The list of suitable metal oxide films contemplated by the present invention includes, but is not limited to, HfO ₂ , Al ₂ O ₃ , ZrO ₂ , TiO ₂ , NiO, Cu: MnO _x , Cu _x O, Cu: MoO _x , In—Zn—O, SrTiO ₃ , Cr—SrZrO ₃ , PrCaMnO ₃ , SrLaTiO ₃ , LaSrFeO ₃ , LaSrCoO ₃ , and (Ba, Sr) TiO ₃ are included. [Other? ]

The list of metal films with suitable oxygen vacancies anticipated by the present invention is not limited, but includes HfN, HfTiO, HfAl, NiN, TiN, PCMO, Al ₂ O, ZrO, TiO, Cu: MnO, Cu _x N, Cu: MoO, In-Zn-N, SrTiO, Cr-SrZrO, PrCaMnO, SrLaTiO, LaSrFeO, LaSrCoO, and (Ba, Sr) TiO are included.

In a detailed embodiment, the list of composite films contemplated by the present invention includes, but is not limited to, HfO ₂ / HfN, HfO ₂ / HfTiO, HfO ₂ / HfAl, Al ₂ O ₃ / Al ₂ O, ZrO ₂ / ZrO, TiO ₂ / TiO, NiO / NiN, Cu: MnO _x / Cu: MnO, Cu _x O / Cu _x N, Cu: MoO _x / Cu: MoO, ln—Zn—O / ln—Zn—N, SrTiO _{3 / SrTiO, Cr-SrZrO 3} / Cr-SrZrO, PrCaMnO 3 / PrCaMnO, SrLaTiO 3 / SrLaTiO, LaSrFeO 3 / LaSrFeO, LaSrCoO 3 / LaSrCoO, (Ba, Sr) TiO 3 / (Ba, Sr) TiO, HFO2 / TiN and combinations thereof.

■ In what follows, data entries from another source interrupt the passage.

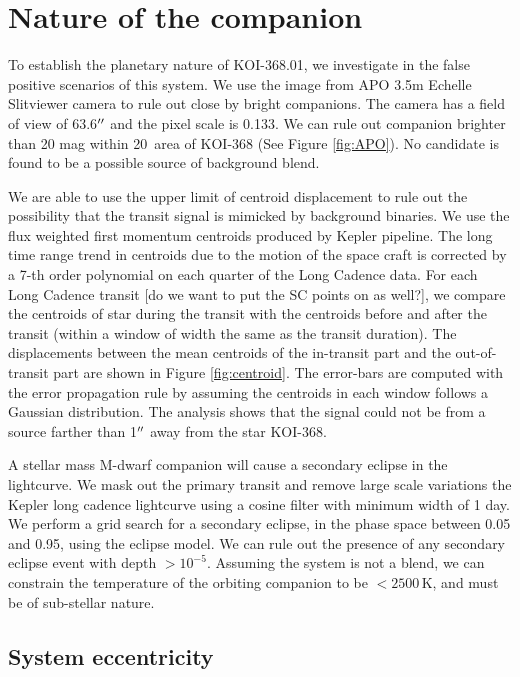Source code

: \documentclass[preprint]{emulateapj}
\begin{document}
\section{Nature of the companion}
\label{sec:nature-companion}

To establish the planetary nature of KOI-368.01, we investigate in the 
false positive scenarios of this system. We use the image from APO 3.5m 
Echelle Slitviewer camera to rule out close by bright companions. The 
camera has a field of view of 63.6$\mbox{$^{\prime\prime}$}$ and the pixel scale is 0.133\pxs. 
We can rule out companion brighter than 20 mag within 20\sqarcsec\ 
area of KOI-368 (See Figure \ref{fig:APO}). No candidate is found to be 
a possible source of background blend. 

We are able to use the upper limit of centroid displacement to rule out the 
possibility that the transit signal is mimicked by background binaries. We 
use the flux weighted first momentum centroids produced by Kepler 
pipeline. The long time range trend in centroids due to the motion of 
the space craft is corrected by a 7-th order polynomial on each quarter 
of the Long Cadence data. For each Long Cadence transit [do we want to put 
the SC points on as well?], we compare the centroids of star during the 
transit with the centroids before and after the transit (within a window 
of width the same as the transit duration). The displacements between the 
mean centroids of the in-transit part and the out-of-transit part are shown 
in Figure \ref{fig:centroid}. The error-bars are computed with the error 
propagation rule by assuming the centroids in each window follows a 
Gaussian distribution. The analysis shows that the signal could not be 
from a source farther than 1$\mbox{$^{\prime\prime}$}$ away from the star KOI-368.  

A stellar mass M-dwarf companion will cause a secondary eclipse in the
lightcurve. We mask out the primary transit and remove large scale
variations the Kepler long cadence lightcurve using a cosine filter
with minimum width of 1 day. We perform a grid
search for a secondary eclipse, in the phase space between 0.05 and
0.95, using the \citet{Mandel2002} eclipse model. We can rule out the
presence of any secondary eclipse event with depth
$>10^{-5}$. Assuming the system is not a blend, we can constrain the
temperature of the orbiting companion to be $< 2500\,\text{K}$, and
must be of sub-stellar nature.

\subsection{System eccentricity}
\label{sec:system-eccentricity}
\end{document}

In certain embodiments, the method includes placing the substrate in a processing chamber and forming a layer, eg, a TiN layer, on the substrate. Thereafter, flowing HfCl ₄ gas through at least a portion of the substrate in the chamber and subsequently flowing purge gas into the chamber under conditions that form a partial monolayer comprising chlorine-terminated hafnium. An oxygen deficient deposition cycle is performed. This may be followed by flowing NH ₃ to the substrate in the chamber followed by a purge gas under conditions that form a partial monolayer containing HfN. As an alternative, only HfCl ₄ gas is flowed during the oxygen deficiency deposition cycle to form an oxygen deficiency layer on the TiN layer. Then, HfCl ₄ gas is flowed through at least a portion of the substrate in the chamber, followed by purging gas into the chamber under conditions that form a partial monolayer comprising chlorine-terminated hafnium on the substrate. A metal oxide deposition cycle is performed. Then, under conditions that form a partial monolayer comprising hafnium oxide on the Hf layer on the substrate, water vapor may be flowed to the substrate in the chamber followed by a purge gas into the chamber.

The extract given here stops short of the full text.